From the entries that follow, pick out all lines holding "those".

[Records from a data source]
======
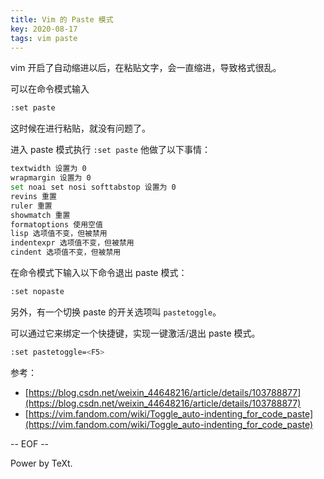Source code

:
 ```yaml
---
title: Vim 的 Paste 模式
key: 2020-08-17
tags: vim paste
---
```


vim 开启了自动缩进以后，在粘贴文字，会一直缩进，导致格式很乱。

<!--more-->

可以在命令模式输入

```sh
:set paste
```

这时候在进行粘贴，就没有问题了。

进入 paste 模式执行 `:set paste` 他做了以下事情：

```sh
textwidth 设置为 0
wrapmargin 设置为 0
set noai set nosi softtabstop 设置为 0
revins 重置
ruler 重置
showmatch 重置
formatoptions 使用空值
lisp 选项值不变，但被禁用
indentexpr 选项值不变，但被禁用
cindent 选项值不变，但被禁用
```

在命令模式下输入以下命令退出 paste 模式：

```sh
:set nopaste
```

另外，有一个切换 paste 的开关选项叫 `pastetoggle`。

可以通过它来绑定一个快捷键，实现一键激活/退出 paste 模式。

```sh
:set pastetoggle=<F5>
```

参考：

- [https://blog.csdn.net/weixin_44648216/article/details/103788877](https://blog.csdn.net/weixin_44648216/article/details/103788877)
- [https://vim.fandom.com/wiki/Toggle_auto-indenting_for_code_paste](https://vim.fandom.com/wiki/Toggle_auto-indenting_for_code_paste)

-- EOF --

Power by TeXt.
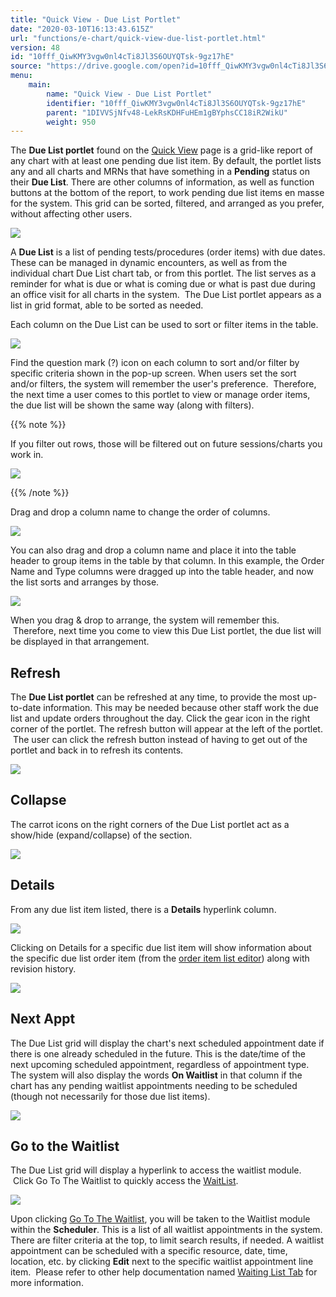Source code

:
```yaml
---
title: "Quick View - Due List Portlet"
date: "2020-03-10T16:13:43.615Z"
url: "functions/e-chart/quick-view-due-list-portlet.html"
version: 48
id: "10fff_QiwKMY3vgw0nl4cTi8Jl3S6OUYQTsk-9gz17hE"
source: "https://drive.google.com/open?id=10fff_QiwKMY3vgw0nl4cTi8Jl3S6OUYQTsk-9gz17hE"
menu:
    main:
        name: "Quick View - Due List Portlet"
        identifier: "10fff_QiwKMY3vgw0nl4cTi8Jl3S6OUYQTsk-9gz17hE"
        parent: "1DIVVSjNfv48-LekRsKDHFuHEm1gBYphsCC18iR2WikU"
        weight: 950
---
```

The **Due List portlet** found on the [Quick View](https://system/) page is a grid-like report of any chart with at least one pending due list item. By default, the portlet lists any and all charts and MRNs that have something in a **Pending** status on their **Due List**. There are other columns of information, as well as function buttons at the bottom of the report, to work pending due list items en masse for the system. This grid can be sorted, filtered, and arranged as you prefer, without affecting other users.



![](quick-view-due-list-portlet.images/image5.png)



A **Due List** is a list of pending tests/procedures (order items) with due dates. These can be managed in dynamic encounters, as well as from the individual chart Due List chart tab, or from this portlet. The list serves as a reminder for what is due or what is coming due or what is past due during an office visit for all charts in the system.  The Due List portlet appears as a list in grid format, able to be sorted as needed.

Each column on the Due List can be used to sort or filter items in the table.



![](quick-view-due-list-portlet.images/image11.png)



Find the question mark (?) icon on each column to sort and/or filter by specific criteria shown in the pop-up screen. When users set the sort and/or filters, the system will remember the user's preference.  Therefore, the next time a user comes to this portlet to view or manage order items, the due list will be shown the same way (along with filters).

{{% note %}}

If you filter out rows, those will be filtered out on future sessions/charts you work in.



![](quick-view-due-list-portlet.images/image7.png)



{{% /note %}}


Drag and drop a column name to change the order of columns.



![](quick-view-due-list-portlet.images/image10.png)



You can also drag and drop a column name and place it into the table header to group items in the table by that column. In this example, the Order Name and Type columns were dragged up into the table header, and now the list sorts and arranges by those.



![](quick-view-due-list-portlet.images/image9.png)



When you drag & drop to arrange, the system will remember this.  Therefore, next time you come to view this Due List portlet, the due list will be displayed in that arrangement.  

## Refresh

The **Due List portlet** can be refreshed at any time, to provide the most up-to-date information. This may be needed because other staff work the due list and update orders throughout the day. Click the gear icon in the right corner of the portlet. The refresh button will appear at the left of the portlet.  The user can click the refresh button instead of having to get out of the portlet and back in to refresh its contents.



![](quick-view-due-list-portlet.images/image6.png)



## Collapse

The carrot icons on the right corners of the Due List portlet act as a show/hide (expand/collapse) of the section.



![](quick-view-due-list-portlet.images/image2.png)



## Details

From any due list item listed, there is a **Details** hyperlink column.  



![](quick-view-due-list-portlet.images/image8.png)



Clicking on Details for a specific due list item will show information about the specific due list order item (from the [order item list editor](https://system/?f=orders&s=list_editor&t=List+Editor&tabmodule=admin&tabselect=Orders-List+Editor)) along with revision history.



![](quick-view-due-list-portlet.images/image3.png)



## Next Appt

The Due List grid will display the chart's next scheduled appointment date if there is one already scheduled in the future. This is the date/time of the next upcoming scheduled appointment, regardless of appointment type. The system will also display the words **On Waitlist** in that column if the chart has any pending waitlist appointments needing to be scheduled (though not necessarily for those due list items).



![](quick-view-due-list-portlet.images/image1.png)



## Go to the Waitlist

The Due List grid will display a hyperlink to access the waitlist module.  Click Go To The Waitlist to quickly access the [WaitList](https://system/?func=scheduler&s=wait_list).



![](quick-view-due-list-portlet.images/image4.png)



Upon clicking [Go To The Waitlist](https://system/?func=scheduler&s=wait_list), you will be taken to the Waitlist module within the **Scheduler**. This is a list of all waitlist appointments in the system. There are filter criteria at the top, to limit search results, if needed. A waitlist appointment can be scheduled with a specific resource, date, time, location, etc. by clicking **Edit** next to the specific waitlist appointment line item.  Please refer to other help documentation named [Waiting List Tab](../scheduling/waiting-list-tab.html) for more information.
======
Expected answer:
If you filter out rows, those will be filtered out on future sessions/charts you work in.
You can also drag and drop a column name and place it into the table header to group items in the table by that column. In this example, the Order Name and Type columns were dragged up into the table header, and now the list sorts and arranges by those.
The Due List grid will display the chart's next scheduled appointment date if there is one already scheduled in the future. This is the date/time of the next upcoming scheduled appointment, regardless of appointment type. The system will also display the words **On Waitlist** in that column if the chart has any pending waitlist appointments needing to be scheduled (though not necessarily for those due list items).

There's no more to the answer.